Werrell’s practice begins in the rhythms of daily life: a fleeting glow through window blinds, the gleam of liquid in a glass, or the dark mass of a family table. “Mystery is always more compelling than resolution,” she reflects. “Ambiguity gives the viewer an opportunity to immerse themselves in the color, light, and texture of a painting and discover hints of narrative with which to create their own story.” Each painting emerges as a meditation on atmosphere and transition, where light and shadow register the lingering presence of what has been and the anticipation of what is to come.

Night Nursing Study, Graphite On Paper, 7" x 7"
Motherhood, family life, and the solitude of night emerge as recurring themes. In works such as Nursery and Night Nursing, Werrell draws from the haze of new parenthood—tender, tired, joyful moments captured in luminous lavender and blue. Night Nursing, viewed from above, situates the artist with her infant alongside her sleeping partner, balancing intimacy with distance to convey both the weight and devotion of care.
“Even with a wonderful partner, caring for an infant is an overwhelmingly isolating and exhausting task,” Werrell notes. “Still, there is so much love and devotion in the act of caring for our baby,”.
Other paintings expand outward into barrooms, city streets, and window-lit interiors, where ambiguity and recognition meet. In works such as Crepe Cart and Ortleib’s, reflective surfaces and carefully tuned contrasts establish an atmosphere that is both luminous and enigmatic. Balancing color and tone is central to Werrell’s process, often turning to the neutrality of grey to anchor her compositions...Light, too, often functions as a subject, whether pressing against the darkness in Street Lamp and Little Window or shifting mood across the surface of Fizz.
“My husband is a bass guitar player and I think using grey is similar to including that instrument in a band: most people tend to pay more attention to the lead guitarist or singer, but the bass is always there in the background keeping the rhythm and enhancing the other parts to allow them to stand out in the best way possible.”

Fizz, Oil On Panel, 12" x 12"
Together, the paintings in For the Moment mark a threshold in Werrell’s practice, balancing her roles as painter and new mother while remaining true to her longstanding interest in color-driven, open-ended narratives and spaces.
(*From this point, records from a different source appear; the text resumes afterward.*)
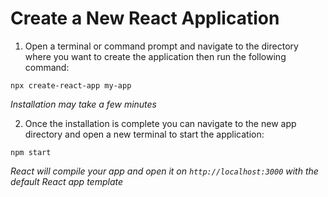# Create a New React Application

1. Open a terminal or command prompt and navigate to the directory where you want to create the application then run the following command:

```node
npx create-react-app my-app
```
*Installation may take a few minutes*

2. Once the installation is complete you can navigate to the new app directory and open a new terminal to start the application:

```node
npm start
```
*React will compile your app and open it on `http://localhost:3000` with the default React app template*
“As these details come forward, the painting leads me to find a new atmosphere, mood, or emotion,” she says, “a process that I hope is shared as the viewer finds their way through the work.”
Leigh Werrell is an artist living and working in Philadelphia. Recently the subjects of her paintings include her experiences as mother to a one-year-old, views of her Mount Airy neighborhood, everyday scenes with her family, and views of and through the windows of her home.
She is originally from Durham, NC and came to Philadelphia for an MFA from the Pennsylvania Academy of the Fine Arts.